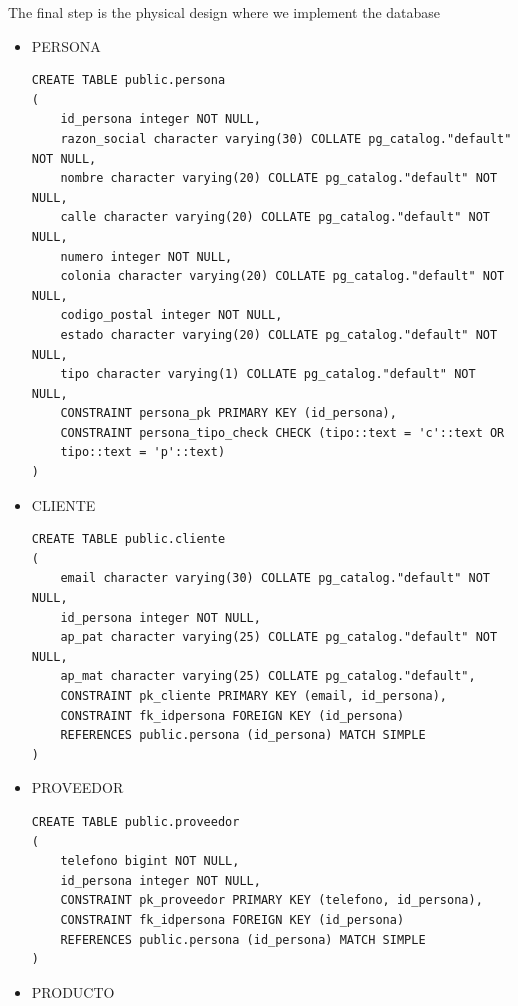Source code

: \documentclass{article}
\begin{document}
The final step is the physical design where we implement the database\\

\begin{itemize}
\item PERSONA\\

\begin{lstlisting}
CREATE TABLE public.persona
(
	id_persona integer NOT NULL,
	razon_social character varying(30) COLLATE pg_catalog."default" NOT NULL,
	nombre character varying(20) COLLATE pg_catalog."default" NOT NULL,
	calle character varying(20) COLLATE pg_catalog."default" NOT NULL,
	numero integer NOT NULL,
	colonia character varying(20) COLLATE pg_catalog."default" NOT NULL,
	codigo_postal integer NOT NULL,
	estado character varying(20) COLLATE pg_catalog."default" NOT NULL,
	tipo character varying(1) COLLATE pg_catalog."default" NOT NULL,
	CONSTRAINT persona_pk PRIMARY KEY (id_persona),
	CONSTRAINT persona_tipo_check CHECK (tipo::text = 'c'::text OR 
	tipo::text = 'p'::text)
)
\end{lstlisting}

\item CLIENTE\\

\begin{lstlisting}
CREATE TABLE public.cliente
(
	email character varying(30) COLLATE pg_catalog."default" NOT NULL,
	id_persona integer NOT NULL,
	ap_pat character varying(25) COLLATE pg_catalog."default" NOT NULL,
	ap_mat character varying(25) COLLATE pg_catalog."default",
	CONSTRAINT pk_cliente PRIMARY KEY (email, id_persona),
	CONSTRAINT fk_idpersona FOREIGN KEY (id_persona)
	REFERENCES public.persona (id_persona) MATCH SIMPLE
)
\end{lstlisting}

\item PROVEEDOR\\

\begin{lstlisting}
CREATE TABLE public.proveedor
(
	telefono bigint NOT NULL,
	id_persona integer NOT NULL,
	CONSTRAINT pk_proveedor PRIMARY KEY (telefono, id_persona),
	CONSTRAINT fk_idpersona FOREIGN KEY (id_persona)
	REFERENCES public.persona (id_persona) MATCH SIMPLE
)
\end{lstlisting}

\item PRODUCTO\\


\end{itemize}
\end{document}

# # # #

**Work instructions:** Your answer must consist solely of the lines above between the line holding "colonia character varying(20)" and the line holding "tipo character varying(1)", inclusive, copied exactly.

**Reply to the exercise:**
	colonia character varying(20) COLLATE pg_catalog."default" NOT NULL,
	codigo_postal integer NOT NULL,
	estado character varying(20) COLLATE pg_catalog."default" NOT NULL,
	tipo character varying(1) COLLATE pg_catalog."default" NOT NULL,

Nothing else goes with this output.